The network validates blocks and adds them to the Blockchain in different nodes. Because of this, all the nodes have the same blocks, and the ledger is consistent across the network.
Immutable ledger
Every node has control of its ledger. Can’t you change the transactions manually and manipulate the data? No, Blockchain uses a cryptographic hash to create links between blocks. The order of transactions can be agreed upon through the consensus algorithm by linking blocks.
A cryptographic hash is an algorithm that maps data to a bit representation of a fixed size. You can think of it as a digital fingerprint. For example, Bitcoin uses the SHA-256 hash algorithm. If you used an SHA-256 hash function on a 100-page document, the function output is a 256-bit hash value. If you change just one character in the document and regenerate the hash, the result is a different 256-bit hash value. Now, imagine using a block as the input to the hash function. The output is a unique hash value for the data in the block.
Blockchain uses hashes to detect if any changes have been made to the blocks. By including the previous block’s hash value when generating the next block’s hash, blocks are chained together through hashes. If any block is modified in the chain, the hash of later blocks is different. As a result, when validating the ledger, you will see errors in the data.
Trusted logic
Blockchain allows us to store data that is consistent and can be trusted. So how do we add logic that executes the same at each node?
A decentralized application (DApp) is a distributed computing system application. For example, we’ll focus on using the Ethereum blockchain protocol. Ethereum DApps are called smart contracts. A smart contract contains logic that is executed as part of a transaction. On Ethereum, you program the logic using a programming language called Solidity.
Smart contracts are deployed to the Blockchain and are referenced by an address. To use a smart contract, you create an instance. A smart contract instance contains state data and program logic. Just like data in the Blockchain, a smart contract is immutable. You cannot change the program’s logic after you’ve deployed it. Therefore, you can trust that smart contract logic always executes the same on all nodes. Any code changes require a new smart contract deployed at a new address.
Conclusion
Blockchain technology works best for specific scenarios. Therefore, it would be best not to use it as a general-purpose solution. In many cases, a centralized database is a better option. When considering using Blockchain, ask yourself these questions about your scenario.

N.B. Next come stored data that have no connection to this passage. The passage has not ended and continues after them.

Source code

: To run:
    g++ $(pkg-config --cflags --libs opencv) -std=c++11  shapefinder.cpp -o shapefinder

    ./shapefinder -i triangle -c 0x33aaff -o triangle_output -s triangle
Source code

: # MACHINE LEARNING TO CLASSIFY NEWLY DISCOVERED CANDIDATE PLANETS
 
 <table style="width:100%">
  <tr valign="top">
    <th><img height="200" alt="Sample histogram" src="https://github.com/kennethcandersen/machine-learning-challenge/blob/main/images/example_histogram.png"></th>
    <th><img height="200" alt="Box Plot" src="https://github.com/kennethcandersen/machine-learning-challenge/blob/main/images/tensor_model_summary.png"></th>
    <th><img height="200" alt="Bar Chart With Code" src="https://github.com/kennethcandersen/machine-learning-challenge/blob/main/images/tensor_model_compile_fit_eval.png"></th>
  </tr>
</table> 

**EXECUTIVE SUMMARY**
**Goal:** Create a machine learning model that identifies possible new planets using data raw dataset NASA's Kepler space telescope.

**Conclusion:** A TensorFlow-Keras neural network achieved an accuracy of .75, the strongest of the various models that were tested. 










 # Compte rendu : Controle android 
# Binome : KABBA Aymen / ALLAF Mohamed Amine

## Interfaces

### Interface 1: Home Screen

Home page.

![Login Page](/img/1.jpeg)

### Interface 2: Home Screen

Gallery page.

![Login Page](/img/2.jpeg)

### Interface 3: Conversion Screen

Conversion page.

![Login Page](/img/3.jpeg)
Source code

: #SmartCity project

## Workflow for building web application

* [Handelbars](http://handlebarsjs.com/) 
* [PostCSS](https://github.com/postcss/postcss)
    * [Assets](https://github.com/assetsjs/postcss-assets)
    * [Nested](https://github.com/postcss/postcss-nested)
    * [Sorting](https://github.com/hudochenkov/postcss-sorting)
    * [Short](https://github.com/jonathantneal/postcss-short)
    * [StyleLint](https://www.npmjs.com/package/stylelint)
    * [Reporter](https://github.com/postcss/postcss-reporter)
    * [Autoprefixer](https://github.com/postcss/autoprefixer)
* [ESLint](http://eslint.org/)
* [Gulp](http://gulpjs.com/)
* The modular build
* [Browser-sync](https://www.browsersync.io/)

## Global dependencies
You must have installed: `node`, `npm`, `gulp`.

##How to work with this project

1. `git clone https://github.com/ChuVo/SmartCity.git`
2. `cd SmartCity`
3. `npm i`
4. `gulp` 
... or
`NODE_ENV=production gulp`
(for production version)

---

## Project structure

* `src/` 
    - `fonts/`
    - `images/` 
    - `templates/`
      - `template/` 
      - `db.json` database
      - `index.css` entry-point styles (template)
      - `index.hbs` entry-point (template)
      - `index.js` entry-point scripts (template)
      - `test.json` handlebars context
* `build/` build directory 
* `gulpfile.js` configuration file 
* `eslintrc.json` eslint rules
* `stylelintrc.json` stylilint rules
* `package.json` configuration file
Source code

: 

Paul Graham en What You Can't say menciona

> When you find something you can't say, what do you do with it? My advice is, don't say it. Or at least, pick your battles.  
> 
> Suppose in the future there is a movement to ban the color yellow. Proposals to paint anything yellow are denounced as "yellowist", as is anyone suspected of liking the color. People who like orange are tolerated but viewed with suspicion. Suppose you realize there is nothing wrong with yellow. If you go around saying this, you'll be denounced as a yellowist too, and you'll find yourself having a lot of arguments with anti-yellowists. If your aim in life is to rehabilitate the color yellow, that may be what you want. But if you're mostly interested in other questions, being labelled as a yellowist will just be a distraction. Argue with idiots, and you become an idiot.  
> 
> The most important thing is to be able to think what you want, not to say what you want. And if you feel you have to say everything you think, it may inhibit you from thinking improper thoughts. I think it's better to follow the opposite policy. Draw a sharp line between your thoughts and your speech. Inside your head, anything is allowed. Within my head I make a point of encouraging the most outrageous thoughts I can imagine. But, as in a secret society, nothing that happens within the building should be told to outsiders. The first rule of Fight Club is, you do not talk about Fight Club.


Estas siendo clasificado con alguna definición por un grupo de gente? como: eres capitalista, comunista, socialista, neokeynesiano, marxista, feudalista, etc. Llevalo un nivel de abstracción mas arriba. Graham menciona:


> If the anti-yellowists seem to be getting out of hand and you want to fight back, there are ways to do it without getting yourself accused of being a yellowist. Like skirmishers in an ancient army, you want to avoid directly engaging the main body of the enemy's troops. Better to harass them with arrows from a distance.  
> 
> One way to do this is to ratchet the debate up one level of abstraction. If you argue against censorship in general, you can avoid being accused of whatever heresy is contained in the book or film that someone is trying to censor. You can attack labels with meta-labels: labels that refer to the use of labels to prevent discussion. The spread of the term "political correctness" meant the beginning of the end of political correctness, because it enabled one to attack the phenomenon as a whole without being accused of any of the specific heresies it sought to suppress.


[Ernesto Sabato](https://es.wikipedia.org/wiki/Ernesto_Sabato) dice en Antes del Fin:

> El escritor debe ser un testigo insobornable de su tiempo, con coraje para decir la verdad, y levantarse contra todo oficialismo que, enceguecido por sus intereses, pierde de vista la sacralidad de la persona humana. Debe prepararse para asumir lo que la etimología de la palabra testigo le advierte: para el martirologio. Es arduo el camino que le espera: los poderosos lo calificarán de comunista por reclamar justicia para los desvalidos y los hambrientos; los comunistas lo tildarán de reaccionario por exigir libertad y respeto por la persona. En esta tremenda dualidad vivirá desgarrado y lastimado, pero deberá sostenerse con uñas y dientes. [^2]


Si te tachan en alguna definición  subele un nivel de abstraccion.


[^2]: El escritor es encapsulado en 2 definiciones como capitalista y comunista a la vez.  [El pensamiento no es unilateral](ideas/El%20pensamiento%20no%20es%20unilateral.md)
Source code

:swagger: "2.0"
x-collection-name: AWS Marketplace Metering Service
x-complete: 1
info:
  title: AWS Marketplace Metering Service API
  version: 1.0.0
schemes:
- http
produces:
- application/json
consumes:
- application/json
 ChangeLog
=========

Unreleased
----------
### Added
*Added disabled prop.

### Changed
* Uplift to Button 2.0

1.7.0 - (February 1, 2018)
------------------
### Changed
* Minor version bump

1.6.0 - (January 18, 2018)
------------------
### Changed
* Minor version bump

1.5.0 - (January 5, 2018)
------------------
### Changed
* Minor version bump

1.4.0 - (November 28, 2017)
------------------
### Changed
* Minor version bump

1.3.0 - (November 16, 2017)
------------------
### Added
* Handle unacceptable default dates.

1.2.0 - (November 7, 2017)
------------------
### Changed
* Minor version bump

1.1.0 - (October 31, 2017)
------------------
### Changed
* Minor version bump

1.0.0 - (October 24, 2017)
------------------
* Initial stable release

- Do you need to support multiple partners or companies?
- Do you want to avoid a central authority?
- Do the participants share data or use a workflow that involves several or all the participants?
- Is your transaction throughput low?
- Is there defined business logic when interacting with other business partners?
- Is your business logic simple?
- Is your business logic static and doesn’t change?
- Are trust and integrity required between participants?
- Does the order of transactions matter?
- Do you need transaction privacy?
This concludes my introduction to Blockchain, and hopefully, you now have a better understanding of blockchains. Maybe you will even implement Blockchain in a future project!